On Tuesday, Lowell voters sent narrowed a field of 23 candidates for city council to 18 for the November 7 election. Of the four Cambodian-Americans on the preliminary ballot, only two made the final cut. Six out of top nine slots went to candidates who want to keep Lowell High downtown.
“I was surprised to see a lot of people going to vote in the preliminary election this year,” says Sidney Liang, a Cambodian American community activist -- 7,680 voted in 2017 as opposed to 3,915 in the 2015 preliminaries.
Liang pointed out that candidates who did not take a stance on the school location or were against renovating the high school either lost or barely made the final cut. He believes the school will remain the priority for voters in November. The group “Save Lowell High” has gathered enough signatures for the issue to be on the ballot.
Sokhary Chau, one of the Cambodian Americans who made the cut on September 26, told VOA Khmer that the results failed to reflect all Lowell voters.
Of the 38 percent of registered voters who cast ballots, a substantial block supporting the renovation came from Belvidere.

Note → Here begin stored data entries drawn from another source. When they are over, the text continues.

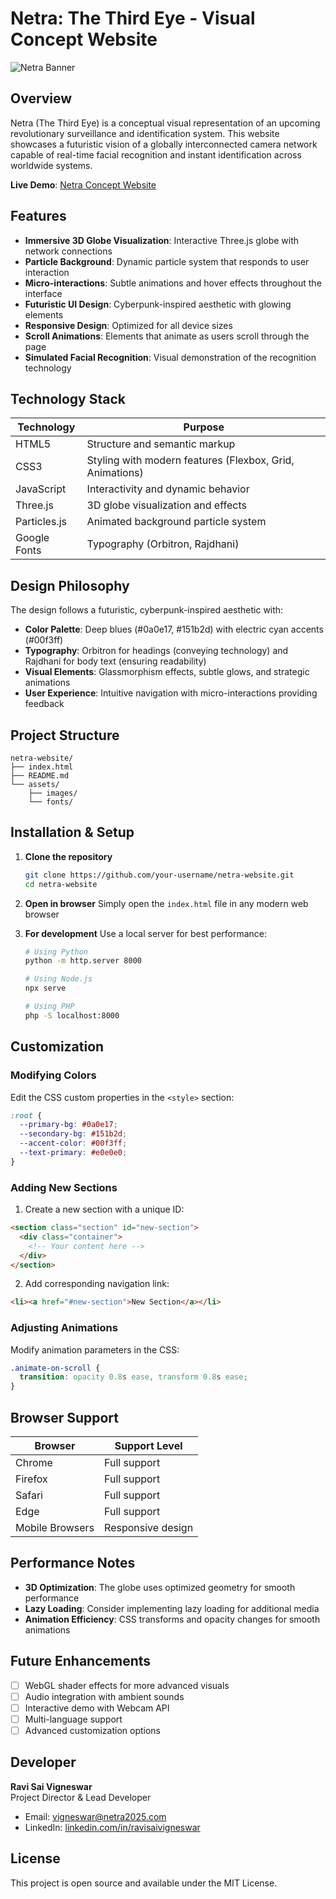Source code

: # Netra: The Third Eye - Visual Concept Website

![Netra Banner](https://images.unsplash.com/photo-1550751827-4bd374c3f58b?ixlib=rb-4.0.3&ixid=M3wxMjA3fDB8MHxwaG90by1wYWdlfHx8fGVufDB8fHx8fA%3D%3D&auto=format&fit=crop&w=2070&q=80)

## Overview

Netra (The Third Eye) is a conceptual visual representation of an upcoming revolutionary surveillance and identification system. This website showcases a futuristic vision of a globally interconnected camera network capable of real-time facial recognition and instant identification across worldwide systems.

**Live Demo**: [Netra Concept Website](https://ravisairockey.github.io/Netra/)

## Features

- **Immersive 3D Globe Visualization**: Interactive Three.js globe with network connections
- **Particle Background**: Dynamic particle system that responds to user interaction
- **Micro-interactions**: Subtle animations and hover effects throughout the interface
- **Futuristic UI Design**: Cyberpunk-inspired aesthetic with glowing elements
- **Responsive Design**: Optimized for all device sizes
- **Scroll Animations**: Elements that animate as users scroll through the page
- **Simulated Facial Recognition**: Visual demonstration of the recognition technology

## Technology Stack

| Technology | Purpose |
|------------|---------|
| HTML5 | Structure and semantic markup |
| CSS3 | Styling with modern features (Flexbox, Grid, Animations) |
| JavaScript | Interactivity and dynamic behavior |
| Three.js | 3D globe visualization and effects |
| Particles.js | Animated background particle system |
| Google Fonts | Typography (Orbitron, Rajdhani) |

## Design Philosophy

The design follows a futuristic, cyberpunk-inspired aesthetic with:

- **Color Palette**: Deep blues (#0a0e17, #151b2d) with electric cyan accents (#00f3ff)
- **Typography**: Orbitron for headings (conveying technology) and Rajdhani for body text (ensuring readability)
- **Visual Elements**: Glassmorphism effects, subtle glows, and strategic animations
- **User Experience**: Intuitive navigation with micro-interactions providing feedback

## Project Structure

```
netra-website/
├── index.html
├── README.md
└── assets/
    ├── images/
    └── fonts/
```

## Installation & Setup

1. **Clone the repository**
   ```bash
   git clone https://github.com/your-username/netra-website.git
   cd netra-website
   ```

2. **Open in browser**
   Simply open the `index.html` file in any modern web browser

3. **For development**
   Use a local server for best performance:
   ```bash
   # Using Python
   python -m http.server 8000
   
   # Using Node.js
   npx serve
   
   # Using PHP
   php -S localhost:8000
   ```

## Customization

### Modifying Colors
Edit the CSS custom properties in the `<style>` section:
```css
:root {
  --primary-bg: #0a0e17;
  --secondary-bg: #151b2d;
  --accent-color: #00f3ff;
  --text-primary: #e0e0e0;
}
```

### Adding New Sections
1. Create a new section with a unique ID:
```html
<section class="section" id="new-section">
  <div class="container">
    <!-- Your content here -->
  </div>
</section>
```

2. Add corresponding navigation link:
```html
<li><a href="#new-section">New Section</a></li>
```

### Adjusting Animations
Modify animation parameters in the CSS:
```css
.animate-on-scroll {
  transition: opacity 0.8s ease, transform 0.8s ease;
}
```

## Browser Support

| Browser | Support Level |
|---------|---------------|
| Chrome | Full support |
| Firefox | Full support |
| Safari | Full support |
| Edge | Full support |
| Mobile Browsers | Responsive design |

## Performance Notes

- **3D Optimization**: The globe uses optimized geometry for smooth performance
- **Lazy Loading**: Consider implementing lazy loading for additional media
- **Animation Efficiency**: CSS transforms and opacity changes for smooth animations

## Future Enhancements

- [ ] WebGL shader effects for more advanced visuals
- [ ] Audio integration with ambient sounds
- [ ] Interactive demo with Webcam API
- [ ] Multi-language support
- [ ] Advanced customization options

## Developer

**Ravi Sai Vigneswar**  
Project Director & Lead Developer  
- Email: vigneswar@netra2025.com  
- LinkedIn: [linkedin.com/in/ravisaivigneswar](https://linkedin.com/in/ravisaivigneswar)

## License

This project is open source and available under the MIT License.

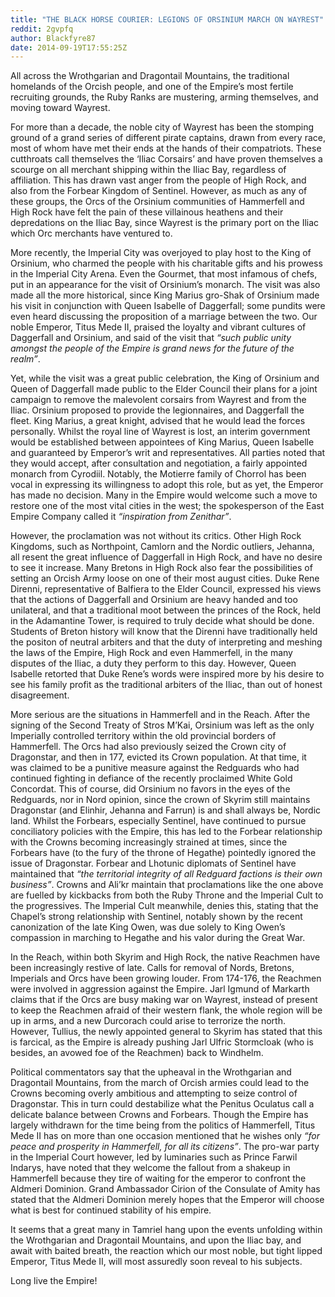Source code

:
 ```yaml
---
title: "THE BLACK HORSE COURIER: LEGIONS OF ORSINIUM MARCH ON WAYREST"
reddit: 2gvpfq
author: Blackfyre87
date: 2014-09-19T17:55:25Z
---
```


All across the Wrothgarian and Dragontail Mountains, the traditional homelands of the Orcish people, and one of the Empire’s most fertile recruiting grounds, the Ruby Ranks are mustering, arming themselves, and moving toward Wayrest.

For more than a decade, the noble city of Wayrest has been the stomping ground of a grand series of different pirate captains, drawn from every race, most of whom have met their ends at the hands of their compatriots. These cutthroats call themselves the ‘Iliac Corsairs’ and have proven themselves a scourge on all merchant shipping within the Iliac Bay, regardless of affiliation. This has drawn vast anger from the people of High Rock, and also from the Forbear Kingdom of Sentinel. However, as much as any of these groups, the Orcs of the Orsinium communities of Hammerfell and High Rock have felt the pain of these villainous heathens and their depredations on the Iliac Bay, since Wayrest is the primary port on the Iliac which Orc merchants have ventured to.

More recently, the Imperial City was overjoyed to play host to the King of Orsinium, who charmed the people with his charitable gifts and his prowess in the Imperial City Arena. Even the Gourmet, that most infamous of chefs, put in an appearance for the visit of Orsinium’s monarch. The visit was also made all the more historical, since King Marius gro-Shak of Orsinium made his visit in conjunction with Queen Isabelle of Daggerfall; some pundits were even heard discussing the proposition of a marriage between the two. Our noble Emperor, Titus Mede II, praised the loyalty and vibrant cultures of Daggerfall and Orsinium, and said of the visit that *“such public unity amongst the people of the Empire is grand news for the future of the realm”*.

Yet, while the visit was a great public celebration, the King of Orsinium and Queen of Daggerfall made public to the Elder Council their plans for a joint campaign to remove the malevolent corsairs from Wayrest and from the Iliac. Orsinium proposed to provide the legionnaires, and Daggerfall the fleet. King Marius, a great knight, advised that he would lead the forces personally. Whilst the royal line of Wayrest is lost, an interim government would be established between appointees of King Marius, Queen Isabelle and guaranteed by Emperor’s writ and representatives. All parties noted that they would accept, after consultation and negotiation, a fairly appointed monarch from Cyrodiil. Notably, the Motierre family of Chorrol has been vocal in expressing its willingness to adopt this role, but as yet, the Emperor has made no decision. Many in the Empire would welcome such a move to restore one of the most vital cities in the west; the spokesperson of the East Empire Company called it *“inspiration from Zenithar”*.

However, the proclamation was not without its critics. Other High Rock Kingdoms, such as Northpoint, Camlorn and the Nordic outliers, Jehanna, all resent the great influence of Daggerfall in High Rock, and have no desire to see it increase. Many Bretons in High Rock also fear the possibilities of setting an Orcish Army loose on one of their most august cities. Duke Rene Direnni, representative of Balfiera to the Elder Council, expressed his views that the actions of Daggerfall and Orsinium are heavy handed and too unilateral, and that a traditional moot between the princes of the Rock, held in the Adamantine Tower, is required to truly decide what should be done. Students of Breton history will know that the Direnni have traditionally held the positon of neutral arbiters and that the duty of interpreting and meshing the laws of the Empire, High Rock and even Hammerfell, in the many disputes of the Iliac, a duty they perform to this day. However, Queen Isabelle retorted that Duke Rene’s words were inspired more by his desire to see his family profit as the traditional arbiters of the Iliac, than out of honest disagreement.

More serious are the situations in Hammerfell and in the Reach. After the signing of the Second Treaty of Stros M’Kai, Orsinium was left as the only Imperially controlled territory within the old provincial borders of Hammerfell. The Orcs had also previously seized the Crown city of Dragonstar, and then in 177, evicted its Crown population. At that time, it was claimed to be a punitive measure against the Redguards who had continued fighting in defiance of the recently proclaimed White Gold Concordat. This of course, did Orsinium no favors in the eyes of the Redguards, nor in Nord opinion, since the crown of Skyrim still maintains Dragonstar (and Elinhir, Jehanna and Farrun) is and shall always be, Nordic land. Whilst the Forbears, especially Sentinel, have continued to pursue conciliatory policies with the Empire, this has led to the Forbear relationship with the Crowns becoming increasingly strained at times, since the Forbears have (to the fury of the throne of Hegathe) pointedly ignored the issue of Dragonstar. Forbear and Lhotunic diplomats of Sentinel have maintained that *“the territorial integrity of all Redguard factions is their own business”*. Crowns and Ali’kr maintain that proclamations like the one above are fuelled by kickbacks from both the Ruby Throne and the Imperial Cult to the progressives. The Imperial Cult meanwhile, denies this, stating that the Chapel’s strong relationship with Sentinel, notably shown by the recent canonization of the late King Owen, was due solely to King Owen’s compassion in marching to Hegathe and his valor during the Great War.

In the Reach, within both Skyrim and High Rock, the native Reachmen have been increasingly restive of late. Calls for removal of Nords, Bretons, Imperials and Orcs have been growing louder. From 174-176, the Reachmen were involved in aggression against the Empire. Jarl Igmund of Markarth claims that if the Orcs are busy making war on Wayrest, instead of present to keep the Reachmen afraid of their western flank, the whole region will be up in arms, and a new Durcorach could arise to terrorize the north. However, Tullius, the newly appointed general to Skyrim has stated that this is farcical, as the Empire is already pushing Jarl Ulfric Stormcloak (who is besides, an avowed foe of the Reachmen) back to Windhelm.

Political commentators say that the upheaval in the Wrothgarian and Dragontail Mountains, from the march of Orcish armies could lead to the Crowns becoming overly ambitious and attempting to seize control of Dragonstar. This in turn could destabilize what the Penitus Oculatus call a delicate balance between Crowns and Forbears. Though the Empire has largely withdrawn for the time being from the politics of Hammerfell, Titus Mede II has on more than one occasion mentioned that he wishes only *“for peace and prosperity in Hammerfell, for all its citizens”*. The pro-war party in the Imperial Court however, led by luminaries such as Prince Farwil Indarys, have noted that they welcome the fallout from a shakeup in Hammerfell because they tire of waiting for the emperor to confront the Aldmeri Dominion. Grand Ambassador Cirion of the Consulate of Amity has stated that the Aldmeri Dominion merely hopes that the Emperor will choose what is best for continued stability of his empire.

It seems that a great many in Tamriel hang upon the events unfolding within the Wrothgarian and Dragontail Mountains, and upon the Iliac bay, and await with baited breath, the reaction which our most noble, but tight lipped Emperor, Titus Mede II, will most assuredly soon reveal to his subjects.

Long live the Empire!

But even without Belvidere vote, five out of top nine candidates are pro-downtown location.
Chau, who came in 15th in the preliminary vote on his first bid for elective office, believes he would have received more votes if the high school issue had not dominated the campaign.
"It is disappointing to see that people who get the higher vote, just simply because of the simple issue of the downtown [high school] location," Chau said.
Vesna Noun, a former city councilor and Cambodian-American, came in fourth and favors renovation.
Noun said his high school stance helped him because “the school location matters a lot for this election.”
“You have to listen to people concerns, and this is how they responded with their votes reflecting their choice [of the matter],” he said.
Noun says, if elected, he is going “to push for change” in the City Council.
Aside from renovating Lowell High, he would work to change the city’s electoral system from solely at-large or winner-take-all system to a mixed system of ward-based and at-large system.
His second promise refers to a federal lawsuit filed by the minority residents against the city in May, alleging the city’s at-large electoral system “discriminated” against them and people from their communities running for public offices.
The city has yet to decide how to respond -- whether or not to form a charter commission or to reach a special act to have its electoral system of at-large changed through a non-binding ballot.